■ **Supplied records**

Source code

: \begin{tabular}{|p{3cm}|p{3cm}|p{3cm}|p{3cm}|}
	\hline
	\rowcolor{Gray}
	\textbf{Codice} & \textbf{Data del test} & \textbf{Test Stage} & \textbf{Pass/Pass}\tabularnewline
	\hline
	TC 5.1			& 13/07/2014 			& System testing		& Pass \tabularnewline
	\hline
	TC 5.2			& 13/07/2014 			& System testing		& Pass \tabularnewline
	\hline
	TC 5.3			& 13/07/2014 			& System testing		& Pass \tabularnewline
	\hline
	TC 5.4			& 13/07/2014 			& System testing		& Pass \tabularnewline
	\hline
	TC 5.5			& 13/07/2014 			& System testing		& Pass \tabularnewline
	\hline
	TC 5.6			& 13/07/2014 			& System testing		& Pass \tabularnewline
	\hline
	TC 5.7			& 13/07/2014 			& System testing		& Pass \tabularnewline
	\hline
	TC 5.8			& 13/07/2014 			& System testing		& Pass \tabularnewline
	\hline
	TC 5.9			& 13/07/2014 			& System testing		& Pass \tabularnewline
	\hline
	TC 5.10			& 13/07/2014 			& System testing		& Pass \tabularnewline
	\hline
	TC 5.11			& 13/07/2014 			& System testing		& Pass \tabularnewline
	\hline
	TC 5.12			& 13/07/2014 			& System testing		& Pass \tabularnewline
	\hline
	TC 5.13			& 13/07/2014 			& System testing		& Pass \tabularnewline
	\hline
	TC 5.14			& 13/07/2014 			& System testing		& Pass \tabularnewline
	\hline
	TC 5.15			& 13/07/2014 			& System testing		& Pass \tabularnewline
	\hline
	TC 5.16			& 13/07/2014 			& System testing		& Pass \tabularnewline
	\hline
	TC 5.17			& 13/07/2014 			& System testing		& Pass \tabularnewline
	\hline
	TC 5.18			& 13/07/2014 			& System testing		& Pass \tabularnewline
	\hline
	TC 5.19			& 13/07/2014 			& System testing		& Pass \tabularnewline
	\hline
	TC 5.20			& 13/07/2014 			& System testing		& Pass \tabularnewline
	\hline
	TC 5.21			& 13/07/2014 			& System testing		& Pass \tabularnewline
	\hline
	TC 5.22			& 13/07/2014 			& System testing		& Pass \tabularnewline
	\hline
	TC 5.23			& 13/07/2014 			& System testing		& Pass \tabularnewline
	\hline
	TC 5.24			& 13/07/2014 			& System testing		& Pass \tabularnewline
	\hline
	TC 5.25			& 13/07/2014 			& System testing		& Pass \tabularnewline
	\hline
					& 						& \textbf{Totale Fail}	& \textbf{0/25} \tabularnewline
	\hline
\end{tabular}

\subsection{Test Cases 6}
==
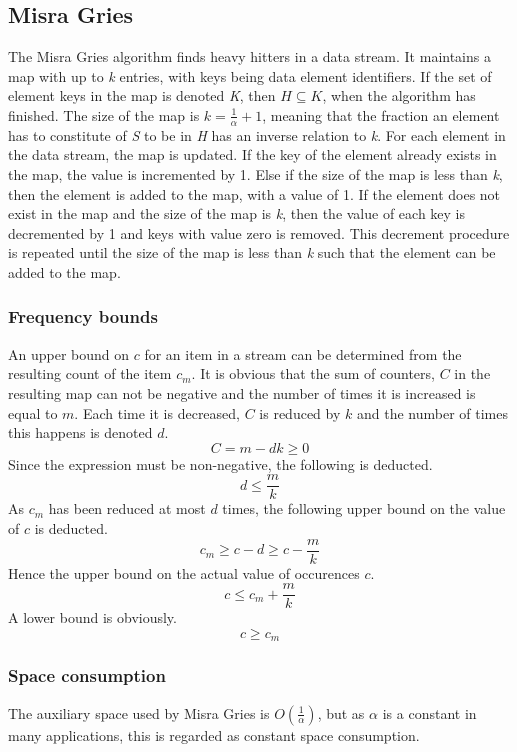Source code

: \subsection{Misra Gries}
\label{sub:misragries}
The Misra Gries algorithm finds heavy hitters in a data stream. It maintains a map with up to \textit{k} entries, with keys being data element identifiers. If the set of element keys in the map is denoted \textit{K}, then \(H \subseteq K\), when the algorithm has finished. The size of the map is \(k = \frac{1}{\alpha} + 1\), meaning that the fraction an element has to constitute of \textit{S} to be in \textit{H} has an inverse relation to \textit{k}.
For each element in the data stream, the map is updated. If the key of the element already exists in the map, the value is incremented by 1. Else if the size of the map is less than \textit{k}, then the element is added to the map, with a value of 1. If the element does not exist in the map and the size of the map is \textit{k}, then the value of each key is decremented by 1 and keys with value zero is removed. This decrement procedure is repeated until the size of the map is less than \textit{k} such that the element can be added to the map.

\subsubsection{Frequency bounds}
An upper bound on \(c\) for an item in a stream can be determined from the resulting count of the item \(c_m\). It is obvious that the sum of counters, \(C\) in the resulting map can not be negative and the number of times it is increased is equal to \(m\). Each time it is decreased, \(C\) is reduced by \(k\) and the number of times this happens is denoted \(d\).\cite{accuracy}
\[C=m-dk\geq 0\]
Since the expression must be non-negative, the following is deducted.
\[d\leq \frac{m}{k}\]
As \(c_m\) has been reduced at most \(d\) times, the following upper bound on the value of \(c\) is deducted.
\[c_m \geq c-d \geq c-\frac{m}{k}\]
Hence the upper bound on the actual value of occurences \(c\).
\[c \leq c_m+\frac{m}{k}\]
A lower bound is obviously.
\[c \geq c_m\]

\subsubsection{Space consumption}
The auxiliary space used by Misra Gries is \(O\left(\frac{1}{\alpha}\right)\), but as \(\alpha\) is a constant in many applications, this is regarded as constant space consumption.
* * *
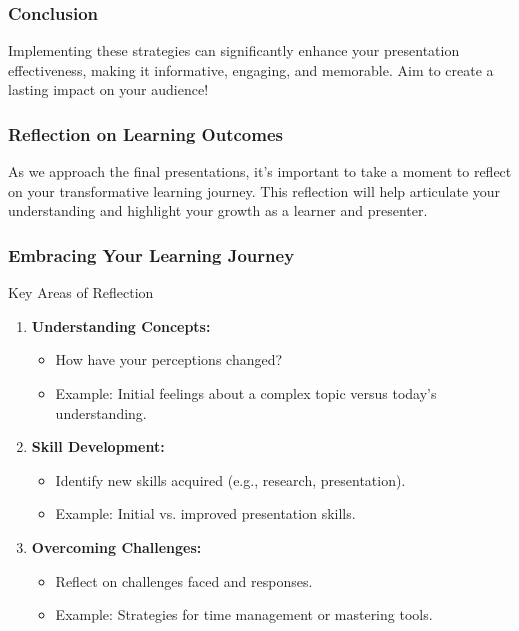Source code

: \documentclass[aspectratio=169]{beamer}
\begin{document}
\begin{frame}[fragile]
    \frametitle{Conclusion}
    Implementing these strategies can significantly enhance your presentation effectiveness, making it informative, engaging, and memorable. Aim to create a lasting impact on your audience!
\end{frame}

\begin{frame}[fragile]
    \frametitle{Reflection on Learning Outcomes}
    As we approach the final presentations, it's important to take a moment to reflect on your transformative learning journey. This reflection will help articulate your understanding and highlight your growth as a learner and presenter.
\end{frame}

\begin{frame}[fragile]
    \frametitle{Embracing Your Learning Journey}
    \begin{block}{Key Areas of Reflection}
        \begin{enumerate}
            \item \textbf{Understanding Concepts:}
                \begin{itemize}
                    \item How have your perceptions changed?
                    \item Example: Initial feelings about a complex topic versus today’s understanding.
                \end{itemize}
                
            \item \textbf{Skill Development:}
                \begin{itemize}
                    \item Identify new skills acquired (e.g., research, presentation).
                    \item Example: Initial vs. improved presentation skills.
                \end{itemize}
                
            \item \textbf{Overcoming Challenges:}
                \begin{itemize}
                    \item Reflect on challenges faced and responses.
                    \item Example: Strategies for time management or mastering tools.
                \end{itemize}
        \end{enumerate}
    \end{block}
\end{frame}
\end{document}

■ **Task requirements**
Each line of the records that contains the string "upper" must be copied.

■ **Problem solution**
An upper bound on \(c\) for an item in a stream can be determined from the resulting count of the item \(c_m\). It is obvious that the sum of counters, \(C\) in the resulting map can not be negative and the number of times it is increased is equal to \(m\). Each time it is decreased, \(C\) is reduced by \(k\) and the number of times this happens is denoted \(d\).\cite{accuracy}
As \(c_m\) has been reduced at most \(d\) times, the following upper bound on the value of \(c\) is deducted.
Hence the upper bound on the actual value of occurences \(c\).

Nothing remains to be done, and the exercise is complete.